Se afirmó que la investigación arrojó que no existen pruebas de que el acusado tuviera alguna clase de comunicación o un registro de ingresos monetarios ilícitos obtenidos del grupo delictivo H-2, anteriormente conocido como el Cártel de los Beltrán Leyva, a pesar de la acusación reprobatoria del gobierno estadounidense. Además, en su conferencia mañanera, el presidente de México, Andrés Manuel López Obrador secundó, en nombre de la federación, la decisión de la Fiscalía y declaró que la DEA “ “fabricó” las acusaciones en contra del ex secretario”.
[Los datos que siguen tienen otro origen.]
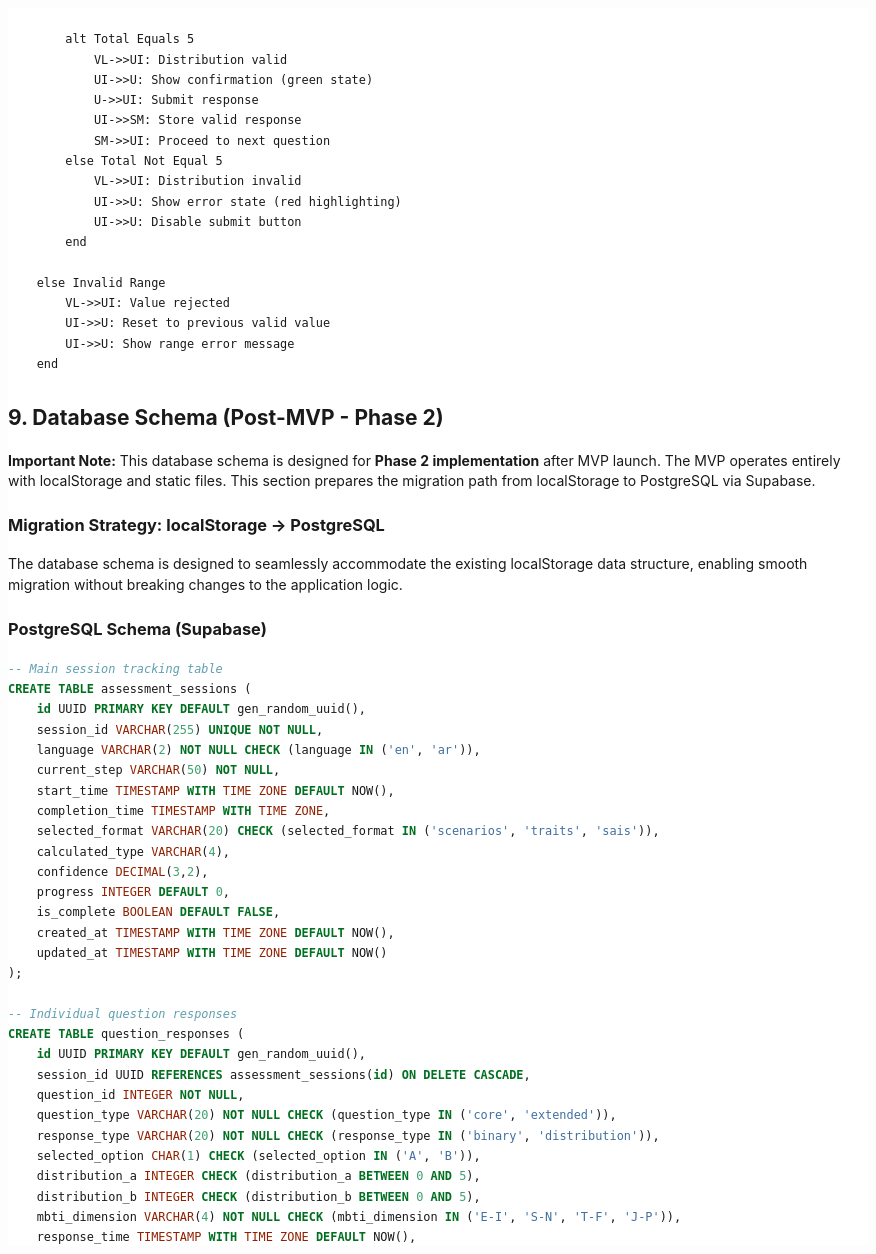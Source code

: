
 ```mermaid
        
        alt Total Equals 5
            VL->>UI: Distribution valid
            UI->>U: Show confirmation (green state)
            U->>UI: Submit response
            UI->>SM: Store valid response
            SM->>UI: Proceed to next question
        else Total Not Equal 5
            VL->>UI: Distribution invalid
            UI->>U: Show error state (red highlighting)
            UI->>U: Disable submit button
        end
        
    else Invalid Range
        VL->>UI: Value rejected
        UI->>U: Reset to previous valid value
        UI->>U: Show range error message
    end
```

## 9. Database Schema (Post-MVP - Phase 2)

**Important Note:** This database schema is designed for **Phase 2 implementation** after MVP launch. The MVP operates entirely with localStorage and static files. This section prepares the migration path from localStorage to PostgreSQL via Supabase.

### Migration Strategy: localStorage → PostgreSQL

The database schema is designed to seamlessly accommodate the existing localStorage data structure, enabling smooth migration without breaking changes to the application logic.

### PostgreSQL Schema (Supabase)

```sql
-- Main session tracking table
CREATE TABLE assessment_sessions (
    id UUID PRIMARY KEY DEFAULT gen_random_uuid(),
    session_id VARCHAR(255) UNIQUE NOT NULL,
    language VARCHAR(2) NOT NULL CHECK (language IN ('en', 'ar')),
    current_step VARCHAR(50) NOT NULL,
    start_time TIMESTAMP WITH TIME ZONE DEFAULT NOW(),
    completion_time TIMESTAMP WITH TIME ZONE,
    selected_format VARCHAR(20) CHECK (selected_format IN ('scenarios', 'traits', 'sais')),
    calculated_type VARCHAR(4),
    confidence DECIMAL(3,2),
    progress INTEGER DEFAULT 0,
    is_complete BOOLEAN DEFAULT FALSE,
    created_at TIMESTAMP WITH TIME ZONE DEFAULT NOW(),
    updated_at TIMESTAMP WITH TIME ZONE DEFAULT NOW()
);

-- Individual question responses
CREATE TABLE question_responses (
    id UUID PRIMARY KEY DEFAULT gen_random_uuid(),
    session_id UUID REFERENCES assessment_sessions(id) ON DELETE CASCADE,
    question_id INTEGER NOT NULL,
    question_type VARCHAR(20) NOT NULL CHECK (question_type IN ('core', 'extended')),
    response_type VARCHAR(20) NOT NULL CHECK (response_type IN ('binary', 'distribution')),
    selected_option CHAR(1) CHECK (selected_option IN ('A', 'B')),
    distribution_a INTEGER CHECK (distribution_a BETWEEN 0 AND 5),
    distribution_b INTEGER CHECK (distribution_b BETWEEN 0 AND 5),
    mbti_dimension VARCHAR(4) NOT NULL CHECK (mbti_dimension IN ('E-I', 'S-N', 'T-F', 'J-P')),
    response_time TIMESTAMP WITH TIME ZONE DEFAULT NOW(),
```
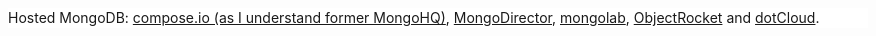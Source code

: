 Hosted MongoDB:
[compose.io (as I understand former MongoHQ)](https://www.compose.io/mongodb/), [MongoDirector](http://mongodirector.com/), [mongolab](https://mongolab.com/), [ObjectRocket](http://objectrocket.com/) and [dotCloud](http://docs.dotcloud.com/services/mongodb/).
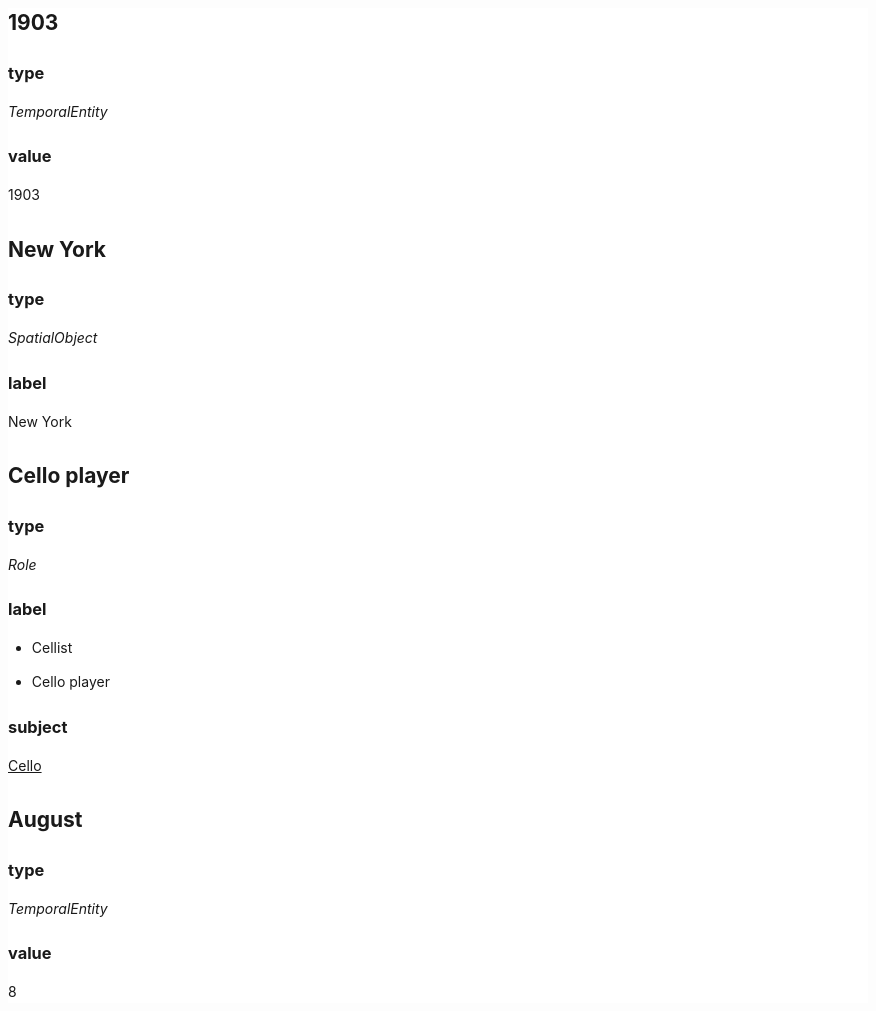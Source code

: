 ## 1903

### type


*TemporalEntity*

### value


1903

## New York

### type


*SpatialObject*

### label


New York

## Cello player

### type


*Role*

### label

 - Cellist

 - Cello player

### subject


[Cello](#Cello)

## August

### type


*TemporalEntity*

### value


8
Para reafirmar la supuesta transparencia en la investigación, López Obrador ordenó al Secretario de Relaciones Exteriores, Marcelo Ebrard, que hiciera público el expediente del acusado, el cual fue, en un inicio, un envío confidencial de 751 páginas del gobierno de Estados Unidos. Si bien el gobierno mexicano se encuentra dispuesto a recibir pruebas con un mayor valor probatorio que, al juicio de la FGR, recriminen al ex titular de la SEDENA, se asegura que su ataque a la corrupción no implica “represalias ni venganzas”. A pesar de la conclusión de la Fiscalía, el Secretario Ebrard afirmó que la investigación del caso proseguirá, habiendo “otros elementos importantes que se deben investigar”.

Por otro lado, el Departamento de Justicia de los Estados Unidos declaró que se resistirá a reiniciar el proceso judicial mientras el gobierno mexicano no lo haga, afirmando además, el 16 de enero, su “decepción” por la resolución del gobierno mexicano.

La decisión podría tensar las relaciones con Estados Unidos en un periodo de plena transición política, sobretodo en materia de seguridad: “publicar tal información viola el Tratado de Asistencia Legal Mutua entre México y Estados Unidos, y cuestiona si Estados Unidos puede continuar compartiendo información para apoyar las propias investigaciones criminales de México”, declaró el vocero del Departamento, reprobando también la decisión de López Obrador de haber promovido una nueva ley de seguridad nacional, la cual limita la intervención de órganos extranjeros en asuntos de competencia del gobierno mexicano.

Del mismo modo, se ha criticado la colaboración ineficaz y unilateral del caso. La FGR acusa a la DEA de dar comienzo a la investigación sin el involucramiento de las autoridades mexicanas. Ebrard aseguró que México tenía derecho a recibir esa información y Estados Unidos tenía la obligación de compartirla, afirmando que este proceso ponía en peligro la estrategia de seguridad del país.

Otras controversias alrededor del caso Cienfuegos también incluyen su participación y respuesta ante sucesos relevantes que ocurrieron durante su gestión, estando entre ellos la desaparición forzada de los 43 normalistas en Ayotzinapa en 2014 (en la cual se presume la participación activa del Ejército) y la matanza de Tlatlaya en el mismo año, en la que la CNDH señaló la participación extrajudicial del Ejército de 15 de las 22 muertes registradas y siendo el ex Secretario acusado de haber encubierto estos crímenes al no ordenar una investigación ni pena a los involucrados.